This invention is in the field of power converters, and more particularly to circuits and techniques for altering noise emitted by switching power converters by using a group pulse control method.

BACKGROUND

A flyback switching power converter is typically provided with a mobile device as its transformer provides safe isolation from AC current. Like all switching power converters, a flyback includes a power switch transistor that is controlled by a controller to regulate the power delivery to the load. The cycling of the power switch creates switching noise that can affect the mobile device. A mobile device often includes a touchscreen that is becoming more and more sensitive to switching noise. For example, users can now operate touchscreens on many phones and tablets even when wearing gloves. The downside to such high sensitivity touchscreens, and other electrical components, is that the operation of these components can be susceptible to interference from the switching noise. For example, sensing where a touchscreen has been touched involves a touchscreen sensor monitoring certain frequency bands as described in detail below. If the electromagnetic interference (EMI) produced by a switching power converter is within the frequency band monitored by the touchscreen sensor, then performance of the touchscreen may be undesirably altered. It will be appreciated that the performance of other electrical components may also be undesirably altered by the EMI produced by switching power converters.

The interference from switching noise from a switching power converter such as a flyback is exacerbated because of the various switching modes used to increase efficiency. In particular, it is conventional to cycle the power switch using pulse width modulation (PWM) during periods of relatively heavy load. The duty cycle (pulse width) is reduced as the load is reduced during PWM operation. But as the load continues to reduce, it is more efficient to cycle the power switch using pulse frequency modulation (PFM). The various switching frequencies used during PFM operation (e.g., from 22 KHz to 89 KHz) spreads the switching noise across a relatively wide frequency band such that finding a suitably noise-free band for touchscreen operation may be problematic.

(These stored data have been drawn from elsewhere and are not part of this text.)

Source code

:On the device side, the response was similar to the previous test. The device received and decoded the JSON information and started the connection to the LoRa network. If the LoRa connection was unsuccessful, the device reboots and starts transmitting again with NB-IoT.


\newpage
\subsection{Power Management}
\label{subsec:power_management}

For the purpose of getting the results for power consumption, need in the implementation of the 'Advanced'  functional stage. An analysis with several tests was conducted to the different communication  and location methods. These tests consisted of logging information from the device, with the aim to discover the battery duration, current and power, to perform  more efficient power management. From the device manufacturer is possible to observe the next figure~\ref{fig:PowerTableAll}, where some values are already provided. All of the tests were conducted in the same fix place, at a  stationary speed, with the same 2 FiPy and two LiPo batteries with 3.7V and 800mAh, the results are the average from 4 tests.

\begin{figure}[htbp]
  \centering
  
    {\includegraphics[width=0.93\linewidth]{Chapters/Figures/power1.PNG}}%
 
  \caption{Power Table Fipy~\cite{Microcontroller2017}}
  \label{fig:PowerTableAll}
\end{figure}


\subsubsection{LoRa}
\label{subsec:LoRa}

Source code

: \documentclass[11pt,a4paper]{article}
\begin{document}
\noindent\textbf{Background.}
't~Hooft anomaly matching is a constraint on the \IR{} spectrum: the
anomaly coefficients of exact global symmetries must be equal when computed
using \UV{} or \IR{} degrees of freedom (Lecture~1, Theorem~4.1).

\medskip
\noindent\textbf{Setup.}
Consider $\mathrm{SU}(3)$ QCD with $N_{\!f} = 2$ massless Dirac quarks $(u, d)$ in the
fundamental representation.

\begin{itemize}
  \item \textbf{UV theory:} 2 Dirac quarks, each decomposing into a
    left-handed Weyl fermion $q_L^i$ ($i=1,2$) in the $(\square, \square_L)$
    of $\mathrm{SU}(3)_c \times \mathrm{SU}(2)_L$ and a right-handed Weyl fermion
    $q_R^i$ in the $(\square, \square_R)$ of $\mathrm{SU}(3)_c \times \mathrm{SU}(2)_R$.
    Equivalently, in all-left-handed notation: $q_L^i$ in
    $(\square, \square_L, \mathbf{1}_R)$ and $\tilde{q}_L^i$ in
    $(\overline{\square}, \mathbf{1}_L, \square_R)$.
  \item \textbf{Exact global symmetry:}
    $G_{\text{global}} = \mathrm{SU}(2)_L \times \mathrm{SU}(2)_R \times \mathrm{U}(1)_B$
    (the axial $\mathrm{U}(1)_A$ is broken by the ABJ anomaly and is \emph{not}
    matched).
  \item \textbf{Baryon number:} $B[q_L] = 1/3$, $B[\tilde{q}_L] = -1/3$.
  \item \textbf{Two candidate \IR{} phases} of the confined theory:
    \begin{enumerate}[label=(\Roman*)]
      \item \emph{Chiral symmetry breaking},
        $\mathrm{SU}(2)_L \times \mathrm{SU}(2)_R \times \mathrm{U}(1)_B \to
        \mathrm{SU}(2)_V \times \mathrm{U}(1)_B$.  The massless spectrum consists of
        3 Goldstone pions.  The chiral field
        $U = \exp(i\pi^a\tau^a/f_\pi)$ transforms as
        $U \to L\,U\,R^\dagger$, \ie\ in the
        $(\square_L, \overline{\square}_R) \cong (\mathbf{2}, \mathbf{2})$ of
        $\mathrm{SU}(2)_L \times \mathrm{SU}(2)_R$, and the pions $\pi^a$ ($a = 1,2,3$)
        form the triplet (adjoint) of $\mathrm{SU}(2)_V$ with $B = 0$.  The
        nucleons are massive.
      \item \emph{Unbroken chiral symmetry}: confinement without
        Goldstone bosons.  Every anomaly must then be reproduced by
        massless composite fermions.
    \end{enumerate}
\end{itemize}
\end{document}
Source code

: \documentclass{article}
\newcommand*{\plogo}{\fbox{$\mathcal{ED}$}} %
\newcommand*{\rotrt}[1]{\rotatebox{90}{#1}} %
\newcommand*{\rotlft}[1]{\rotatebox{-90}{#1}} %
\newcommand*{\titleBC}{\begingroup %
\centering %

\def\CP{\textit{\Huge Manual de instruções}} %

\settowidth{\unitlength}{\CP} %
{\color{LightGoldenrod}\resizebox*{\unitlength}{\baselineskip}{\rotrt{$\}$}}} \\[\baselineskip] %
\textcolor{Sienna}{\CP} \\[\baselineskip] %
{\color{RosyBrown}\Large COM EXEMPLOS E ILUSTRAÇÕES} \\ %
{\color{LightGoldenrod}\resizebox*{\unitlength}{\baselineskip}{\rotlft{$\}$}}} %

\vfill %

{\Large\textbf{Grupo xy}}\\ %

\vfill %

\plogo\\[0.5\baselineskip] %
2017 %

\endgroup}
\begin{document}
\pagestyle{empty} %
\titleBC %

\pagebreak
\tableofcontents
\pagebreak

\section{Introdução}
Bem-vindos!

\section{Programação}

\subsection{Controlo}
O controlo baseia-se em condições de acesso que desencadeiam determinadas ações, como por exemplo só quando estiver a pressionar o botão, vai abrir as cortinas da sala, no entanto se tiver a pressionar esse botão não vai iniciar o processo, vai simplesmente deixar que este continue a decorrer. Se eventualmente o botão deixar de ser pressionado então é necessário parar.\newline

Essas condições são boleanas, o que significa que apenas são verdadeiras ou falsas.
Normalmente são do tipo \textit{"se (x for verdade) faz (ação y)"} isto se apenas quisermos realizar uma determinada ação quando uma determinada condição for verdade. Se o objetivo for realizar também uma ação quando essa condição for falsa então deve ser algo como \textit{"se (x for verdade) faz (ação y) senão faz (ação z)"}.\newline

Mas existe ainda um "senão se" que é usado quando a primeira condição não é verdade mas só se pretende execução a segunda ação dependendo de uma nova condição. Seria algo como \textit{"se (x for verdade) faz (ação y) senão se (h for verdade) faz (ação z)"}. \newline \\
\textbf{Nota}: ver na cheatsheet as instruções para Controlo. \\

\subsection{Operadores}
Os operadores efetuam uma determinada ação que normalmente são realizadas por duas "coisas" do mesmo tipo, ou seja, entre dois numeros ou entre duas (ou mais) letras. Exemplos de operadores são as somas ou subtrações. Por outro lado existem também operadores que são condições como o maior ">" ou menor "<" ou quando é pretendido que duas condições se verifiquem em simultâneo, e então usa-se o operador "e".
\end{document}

Accordingly, there exists a need to control the frequency bands of EMI produced by switching power converters.

SUMMARY

During pulse width modulation (PWM) operation at a relatively-heavy load, the switching frequency is maintained constant such that the switching noise is concentrated at the switching frequency and its harmonics. It is thus relatively straightforward during PMW operation to find a suitably noise-free band for touchscreen operation (or operation of other noise-sensitive processes). But it is not efficient to extend PWM operation across the full load range (from very light load to very heavy load) in a switching power converter. It is thus conventional to transition to pulse frequency modulation (PFM) operation as the load is reduced. But such transition to PFM operation then tends to spread the switching noise across various frequency bands due to the changing switching frequencies.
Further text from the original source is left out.